Murphy left the FBI in 2011 and went on to work on Wall Street for investor Ronald Perlman, who had a holding company called MacAndrews and Forbes. The group held a variety of companies, from Revlon to scientific gaming companies. Murphy worked in compliance, mostly doing due diligence and cybersecurity. 

“I was vice president of compliance, doing due diligence, cybersecurity, you name it, anything that came up in the business,” said Murphy. “I wanted to run my own company, so I left there after four years and took over a startup in Northern Virginia, called Thomson, owned by Thomson Reuters.” 

Murphy served as president at Thomson Reuters Special Services from 2015 to 2019. Right when he started the role, he decided to take a closer look at digital assets. 

“I’ve always been an active reader, looking ahead, trying to stay ahead of the curve, whether it was in the compliance space, investing space and the like,” said Murphy. “In 2015, I started really learning crypto, following a number of individuals that were really explaining what cryptocurrencies were and the bitcoin movement. It took about a year to really get educated and believe in the future of digital currencies and cryptocurrencies.” 

He started investing in 2017. Murphy, who also serves on the board of Western Union, saw that digital assets were not all that different from traditional financial systems, and that’s what attracted him initially. 

“I really believe that digital currencies, the crypto world, is similar to what we do at Western Union,” said Murphy. “The attractive thing about Western Union is that we’re banking the unbanked around the world, we’re helping immigrant populations get funds to relatives. This is a movement, a global movement, to help connect people, for financial freedom and hopefully it’s also a store of value. I saw the value in that.” 

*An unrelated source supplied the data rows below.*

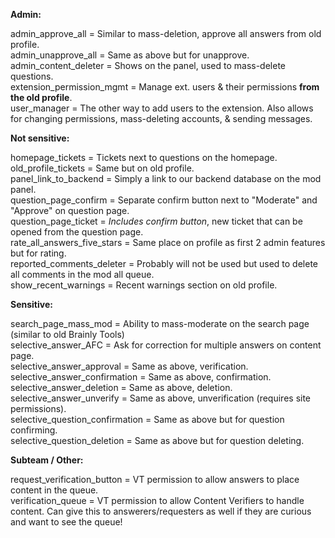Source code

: **Admin:**

admin_approve_all = Similar to mass-deletion, approve all answers from old profile.\
admin_unapprove_all = Same as above but for unapprove.\
admin_content_deleter = Shows on the panel, used to mass-delete questions.\
extension_permission_mgmt = Manage ext. users & their permissions **from the old profile**.\
user_manager = The other way to add users to the extension. Also allows for changing permissions, mass-deleting accounts, & sending messages.

**Not sensitive:**

homepage_tickets = Tickets next to questions on the homepage.\
old_profile_tickets = Same but on old profile.\
panel_link_to_backend = Simply a link to our backend database on the mod panel.\
question_page_confirm = Separate confirm button next to "Moderate" and "Approve" on question page.\
question_page_ticket = *Includes confirm button*, new ticket that can be opened from the question page.\
rate_all_answers_five_stars = Same place on profile as first 2 admin features but for rating.\
reported_comments_deleter = Probably will not be used but used to delete all comments in the mod all queue.\
show_recent_warnings = Recent warnings section on old profile.


**Sensitive:**

search_page_mass_mod = Ability to mass-moderate on the search page (similar to old Brainly Tools)\
selective_answer_AFC = Ask for correction for multiple answers on content page.\
selective_answer_approval = Same as above, verification.\
selective_answer_confirmation = Same as above, confirmation.\
selective_answer_deletion = Same as above, deletion.\
selective_answer_unverify = Same as above, unverification (requires site permissions).\
selective_question_confirmation = Same as above but for question confirming.\
selective_question_deletion = Same as above but for question deleting.



**Subteam / Other:**

request_verification_button = VT permission to allow answers to place content in the queue.\
verification_queue = VT permission to allow Content Verifiers to handle content. Can give this to answerers/requesters as well if they are curious and want to see the queue!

As a fairly early entrant into the crypto market, Murphy experienced the typical skepticism from his peers and colleagues. 

“A lot of people think that you probably had to be pretty silly to get involved in the space early because of the fluctuations in the price. It would go from $2,000 up to $20,000 and back down to $3,000. It’s volatile,” said Murphy. “I actually started investing in it because I thought it was the future and I wanted to put my money where my mouth is.”

Murphy was putting his money where his mouth was when he met Larry Pfeifer, founder of Consortium. Pfeifer served in the Navy before holding positions at Philadelphia Stock Exchange, BlueCoat Systems, and eventually CrowdStrike. Murphy and Pfeiffer began to think about ways to advance technology even further. 

“We had an idea of starting Consortium Networks, which was a networking organization for free to help chief information security officers defend their companies against cyber attacks,” said Murphy. 

Murphy left Thomson Reuters in 2019 to join Consortium as CEO and president in 2019. He also was appointed to the board of directors at digital asset trading network Apifiny last month. 

Throughout all of his different roles, spanning government, finance, cybersecurity, Murphy’s belief in technology’s power has remained constant. 

“If you believe in technology, shaping this world, which it has, I mean look at the internet,” said Murphy. “If you believe that technology is going to change the world, you have to believe in blockchain. What’s the next greatest thing that’s going to change the world? This is it.”